*** Opening of RECORD EXTRACTS ***
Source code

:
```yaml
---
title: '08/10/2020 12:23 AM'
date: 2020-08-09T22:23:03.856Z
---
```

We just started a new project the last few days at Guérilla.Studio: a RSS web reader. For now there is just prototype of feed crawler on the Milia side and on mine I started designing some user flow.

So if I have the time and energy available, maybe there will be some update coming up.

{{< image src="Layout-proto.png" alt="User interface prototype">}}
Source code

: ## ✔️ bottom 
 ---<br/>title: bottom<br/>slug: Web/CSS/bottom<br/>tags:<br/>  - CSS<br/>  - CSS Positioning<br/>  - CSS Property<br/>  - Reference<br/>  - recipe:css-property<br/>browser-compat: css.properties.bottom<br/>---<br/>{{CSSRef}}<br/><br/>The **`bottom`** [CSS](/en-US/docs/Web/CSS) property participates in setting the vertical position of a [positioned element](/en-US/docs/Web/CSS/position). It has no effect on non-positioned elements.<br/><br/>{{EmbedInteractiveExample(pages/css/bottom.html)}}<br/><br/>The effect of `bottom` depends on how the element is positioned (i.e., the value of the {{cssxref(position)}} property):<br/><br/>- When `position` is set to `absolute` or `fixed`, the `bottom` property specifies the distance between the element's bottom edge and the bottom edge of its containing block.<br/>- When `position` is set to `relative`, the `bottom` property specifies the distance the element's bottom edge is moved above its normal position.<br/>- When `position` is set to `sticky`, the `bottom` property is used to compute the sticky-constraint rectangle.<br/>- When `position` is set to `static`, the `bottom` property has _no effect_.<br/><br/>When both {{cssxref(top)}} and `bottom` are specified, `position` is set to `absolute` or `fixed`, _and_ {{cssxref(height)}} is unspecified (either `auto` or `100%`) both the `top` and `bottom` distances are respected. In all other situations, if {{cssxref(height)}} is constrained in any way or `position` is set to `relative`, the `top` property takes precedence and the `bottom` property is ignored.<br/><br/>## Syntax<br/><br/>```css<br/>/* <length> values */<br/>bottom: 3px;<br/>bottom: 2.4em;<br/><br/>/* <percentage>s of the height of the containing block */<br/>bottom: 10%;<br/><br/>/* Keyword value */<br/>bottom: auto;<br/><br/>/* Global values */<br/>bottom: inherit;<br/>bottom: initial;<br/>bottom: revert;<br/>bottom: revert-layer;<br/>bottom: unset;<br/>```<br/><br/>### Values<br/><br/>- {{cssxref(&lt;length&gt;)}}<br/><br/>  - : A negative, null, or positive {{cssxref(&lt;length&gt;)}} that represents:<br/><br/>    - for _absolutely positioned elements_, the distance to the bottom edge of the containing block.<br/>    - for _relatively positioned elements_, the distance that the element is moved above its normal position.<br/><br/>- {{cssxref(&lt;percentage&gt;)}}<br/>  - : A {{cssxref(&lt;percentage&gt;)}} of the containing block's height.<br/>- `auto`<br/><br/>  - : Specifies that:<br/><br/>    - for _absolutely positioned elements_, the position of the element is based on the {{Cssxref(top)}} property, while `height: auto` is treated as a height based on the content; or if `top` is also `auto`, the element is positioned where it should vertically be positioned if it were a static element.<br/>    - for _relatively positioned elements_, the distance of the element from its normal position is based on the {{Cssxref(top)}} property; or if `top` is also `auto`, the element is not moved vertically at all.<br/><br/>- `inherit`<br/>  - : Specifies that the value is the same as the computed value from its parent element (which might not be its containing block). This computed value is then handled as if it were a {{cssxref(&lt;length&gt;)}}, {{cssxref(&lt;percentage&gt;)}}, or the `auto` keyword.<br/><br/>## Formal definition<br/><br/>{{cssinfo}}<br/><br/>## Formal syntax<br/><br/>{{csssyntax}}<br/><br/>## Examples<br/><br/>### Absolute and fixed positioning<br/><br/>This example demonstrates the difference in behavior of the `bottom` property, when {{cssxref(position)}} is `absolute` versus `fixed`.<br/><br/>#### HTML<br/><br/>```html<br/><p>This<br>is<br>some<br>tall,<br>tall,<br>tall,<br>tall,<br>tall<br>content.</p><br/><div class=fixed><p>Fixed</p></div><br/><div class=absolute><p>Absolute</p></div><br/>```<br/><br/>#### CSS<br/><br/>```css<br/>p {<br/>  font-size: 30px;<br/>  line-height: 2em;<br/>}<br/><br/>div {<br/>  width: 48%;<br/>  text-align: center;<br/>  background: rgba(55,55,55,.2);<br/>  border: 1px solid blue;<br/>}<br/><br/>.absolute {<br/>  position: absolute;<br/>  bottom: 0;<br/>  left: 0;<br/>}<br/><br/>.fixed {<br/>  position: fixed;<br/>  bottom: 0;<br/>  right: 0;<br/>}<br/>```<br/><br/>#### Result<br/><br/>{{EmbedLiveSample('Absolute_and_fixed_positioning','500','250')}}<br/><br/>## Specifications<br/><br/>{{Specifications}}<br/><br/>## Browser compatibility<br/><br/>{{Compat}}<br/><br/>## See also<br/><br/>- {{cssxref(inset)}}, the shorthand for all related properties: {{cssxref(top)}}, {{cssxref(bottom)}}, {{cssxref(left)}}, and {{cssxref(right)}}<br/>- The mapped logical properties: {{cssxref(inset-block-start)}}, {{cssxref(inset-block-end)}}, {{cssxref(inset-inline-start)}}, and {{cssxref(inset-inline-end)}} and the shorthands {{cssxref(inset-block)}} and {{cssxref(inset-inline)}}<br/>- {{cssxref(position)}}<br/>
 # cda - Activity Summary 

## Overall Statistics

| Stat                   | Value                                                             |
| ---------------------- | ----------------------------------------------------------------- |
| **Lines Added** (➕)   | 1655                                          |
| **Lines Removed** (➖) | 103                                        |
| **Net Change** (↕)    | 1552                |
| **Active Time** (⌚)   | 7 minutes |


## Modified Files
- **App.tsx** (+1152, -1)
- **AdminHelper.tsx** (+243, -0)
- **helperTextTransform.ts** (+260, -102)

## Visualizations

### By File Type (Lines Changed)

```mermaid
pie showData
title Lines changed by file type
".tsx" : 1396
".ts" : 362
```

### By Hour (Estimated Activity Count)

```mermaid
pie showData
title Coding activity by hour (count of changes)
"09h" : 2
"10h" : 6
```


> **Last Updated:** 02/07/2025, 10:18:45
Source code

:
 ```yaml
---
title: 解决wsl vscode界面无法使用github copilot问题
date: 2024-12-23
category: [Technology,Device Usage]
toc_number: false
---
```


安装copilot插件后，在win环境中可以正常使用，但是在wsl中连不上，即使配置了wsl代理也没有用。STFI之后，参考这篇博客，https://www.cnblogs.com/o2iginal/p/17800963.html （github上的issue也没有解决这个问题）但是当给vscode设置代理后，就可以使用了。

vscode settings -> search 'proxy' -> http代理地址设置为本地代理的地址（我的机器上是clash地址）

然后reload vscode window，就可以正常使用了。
*** Close of RECORD EXTRACTS ***
*EXERCISE DIRECTIONS:*
The answer consists of every line above in which the word "prototype" occurs.

*EXPECTED ANSWER:*
We just started a new project the last few days at Guérilla.Studio: a RSS web reader. For now there is just prototype of feed crawler on the Milia side and on mine I started designing some user flow.
{{< image src="Layout-proto.png" alt="User interface prototype">}}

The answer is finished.